*WORK TO BE COMPLETED:* Copy every record word for word. The images stay behind.

§

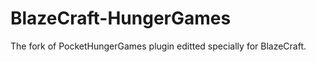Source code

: BlazeCraft-HungerGames
======================

The fork of PocketHungerGames plugin editted specially for BlazeCraft.
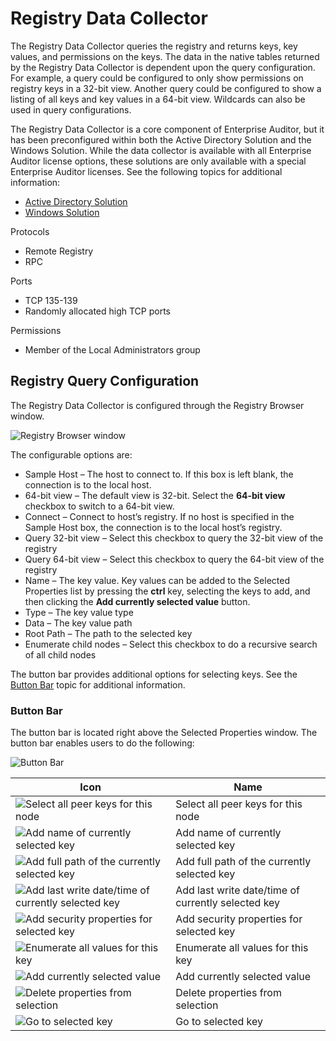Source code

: # Registry Data Collector

The Registry Data Collector queries the registry and returns keys, key values, and permissions on
the keys. The data in the native tables returned by the Registry Data Collector is dependent upon
the query configuration. For example, a query could be configured to only show permissions on
registry keys in a 32-bit view. Another query could be configured to show a listing of all keys and
key values in a 64-bit view. Wildcards can also be used in query configurations.

The Registry Data Collector is a core component of Enterprise Auditor, but it has been preconfigured
within both the Active Directory Solution and the Windows Solution. While the data collector is
available with all Enterprise Auditor license options, these solutions are only available with a
special Enterprise Auditor licenses. See the following topics for additional information:

- [Active Directory Solution](/docs/accessanalyzer/11.6/accessanalyzer/solutions/activedirectory/overview.md)
- [Windows Solution](/docs/accessanalyzer/11.6/accessanalyzer/solutions/windows/overview.md)

Protocols

- Remote Registry
- RPC

Ports

- TCP 135-139
- Randomly allocated high TCP ports

Permissions

- Member of the Local Administrators group

## Registry Query Configuration

The Registry Data Collector is configured through the Registry Browser window.

![Registry Browser window](/img/versioned_docs/accessanalyzer_11.6/accessanalyzer/admin/datacollector/browser.webp)

The configurable options are:

- Sample Host – The host to connect to. If this box is left blank, the connection is to the local
  host.
- 64-bit view – The default view is 32-bit. Select the **64-bit view** checkbox to switch to a
  64-bit view.
- Connect – Connect to host’s registry. If no host is specified in the Sample Host box, the
  connection is to the local host’s registry.
- Query 32-bit view – Select this checkbox to query the 32-bit view of the registry
- Query 64-bit view – Select this checkbox to query the 64-bit view of the registry
- Name – The key value. Key values can be added to the Selected Properties list by pressing the
  **ctrl** key, selecting the keys to add, and then clicking the **Add currently selected value**
  button.
- Type – The key value type
- Data – The key value path
- Root Path – The path to the selected key
- Enumerate child nodes – Select this checkbox to do a recursive search of all child nodes

The button bar provides additional options for selecting keys. See the [Button Bar](#button-bar)
topic for additional information.

### Button Bar

The button bar is located right above the Selected Properties window. The button bar enables users
to do the following:

![Button Bar](/img/versioned_docs/accessanalyzer_11.6/accessanalyzer/admin/datacollector/buttonbar.webp)

| Icon                                                                                                                                                    | Name                                               |
| ------------------------------------------------------------------------------------------------------------------------------------------------------- | -------------------------------------------------- |
| ![Select all peer keys for this node](/img/versioned_docs/accessanalyzer_11.6/accessanalyzer/admin/datacollector/selectall.webp)                   | Select all peer keys for this node                 |
| ![Add name of currently selected key](/img/versioned_docs/accessanalyzer_11.6/accessanalyzer/admin/datacollector/addname.webp)                     | Add name of currently selected key                 |
| ![Add full path of the currently selected key](/img/versioned_docs/accessanalyzer_11.6/accessanalyzer/admin/datacollector/addpath.webp)            | Add full path of the currently selected key        |
| ![Add last write date/time of currently selected key](/img/versioned_docs/accessanalyzer_11.6/accessanalyzer/admin/datacollector/adddatetime.webp) | Add last write date/time of currently selected key |
| ![Add security properties for selected key](/img/versioned_docs/accessanalyzer_11.6/accessanalyzer/admin/datacollector/addproperties.webp)         | Add security properties for selected key           |
| ![Enumerate all values for this key](/img/versioned_docs/accessanalyzer_11.6/accessanalyzer/admin/datacollector/enumeratevalues.webp)              | Enumerate all values for this key                  |
| ![Add currently selected value](/img/versioned_docs/accessanalyzer_11.6/accessanalyzer/admin/datacollector/addvalue.webp)                          | Add currently selected value                       |
| ![Delete properties from selection](/img/versioned_docs/activitymonitor_7.1/activitymonitor/admin/search/query/delete.webp)                              | Delete properties from selection                   |
| ![Go to selected key](/img/versioned_docs/accessanalyzer_11.6/accessanalyzer/admin/datacollector/goto.webp)                                        | Go to selected key                                 |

§

*TASK SOLUTION:*
Source code

: BlazeCraft-HungerGames
======================

The fork of PocketHungerGames plugin editted specially for BlazeCraft.
Source code

: # Registry Data Collector

The Registry Data Collector queries the registry and returns keys, key values, and permissions on
the keys. The data in the native tables returned by the Registry Data Collector is dependent upon
the query configuration. For example, a query could be configured to only show permissions on
registry keys in a 32-bit view. Another query could be configured to show a listing of all keys and
key values in a 64-bit view. Wildcards can also be used in query configurations.

The Registry Data Collector is a core component of Enterprise Auditor, but it has been preconfigured
within both the Active Directory Solution and the Windows Solution. While the data collector is
available with all Enterprise Auditor license options, these solutions are only available with a
special Enterprise Auditor licenses. See the following topics for additional information:

- [Active Directory Solution](/docs/accessanalyzer/11.6/accessanalyzer/solutions/activedirectory/overview.md)
- [Windows Solution](/docs/accessanalyzer/11.6/accessanalyzer/solutions/windows/overview.md)

Protocols

- Remote Registry
- RPC

Ports

- TCP 135-139
- Randomly allocated high TCP ports

Permissions

- Member of the Local Administrators group

## Registry Query Configuration

The Registry Data Collector is configured through the Registry Browser window.

![Registry Browser window](/img/versioned_docs/accessanalyzer_11.6/accessanalyzer/admin/datacollector/browser.webp)

The configurable options are:

- Sample Host – The host to connect to. If this box is left blank, the connection is to the local
  host.
- 64-bit view – The default view is 32-bit. Select the **64-bit view** checkbox to switch to a
  64-bit view.
- Connect – Connect to host’s registry. If no host is specified in the Sample Host box, the
  connection is to the local host’s registry.
- Query 32-bit view – Select this checkbox to query the 32-bit view of the registry
- Query 64-bit view – Select this checkbox to query the 64-bit view of the registry
- Name – The key value. Key values can be added to the Selected Properties list by pressing the
  **ctrl** key, selecting the keys to add, and then clicking the **Add currently selected value**
  button.
- Type – The key value type
- Data – The key value path
- Root Path – The path to the selected key
- Enumerate child nodes – Select this checkbox to do a recursive search of all child nodes

The button bar provides additional options for selecting keys. See the [Button Bar](#button-bar)
topic for additional information.

### Button Bar

The button bar is located right above the Selected Properties window. The button bar enables users
to do the following:

![Button Bar](/img/versioned_docs/accessanalyzer_11.6/accessanalyzer/admin/datacollector/buttonbar.webp)

| Icon                                                                                                                                                    | Name                                               |
| ------------------------------------------------------------------------------------------------------------------------------------------------------- | -------------------------------------------------- |
| ![Select all peer keys for this node](/img/versioned_docs/accessanalyzer_11.6/accessanalyzer/admin/datacollector/selectall.webp)                   | Select all peer keys for this node                 |
| ![Add name of currently selected key](/img/versioned_docs/accessanalyzer_11.6/accessanalyzer/admin/datacollector/addname.webp)                     | Add name of currently selected key                 |
| ![Add full path of the currently selected key](/img/versioned_docs/accessanalyzer_11.6/accessanalyzer/admin/datacollector/addpath.webp)            | Add full path of the currently selected key        |
| ![Add last write date/time of currently selected key](/img/versioned_docs/accessanalyzer_11.6/accessanalyzer/admin/datacollector/adddatetime.webp) | Add last write date/time of currently selected key |
| ![Add security properties for selected key](/img/versioned_docs/accessanalyzer_11.6/accessanalyzer/admin/datacollector/addproperties.webp)         | Add security properties for selected key           |
| ![Enumerate all values for this key](/img/versioned_docs/accessanalyzer_11.6/accessanalyzer/admin/datacollector/enumeratevalues.webp)              | Enumerate all values for this key                  |
| ![Add currently selected value](/img/versioned_docs/accessanalyzer_11.6/accessanalyzer/admin/datacollector/addvalue.webp)                          | Add currently selected value                       |
| ![Delete properties from selection](/img/versioned_docs/activitymonitor_7.1/activitymonitor/admin/search/query/delete.webp)                              | Delete properties from selection                   |
| ![Go to selected key](/img/versioned_docs/accessanalyzer_11.6/accessanalyzer/admin/datacollector/goto.webp)                                        | Go to selected key                                 |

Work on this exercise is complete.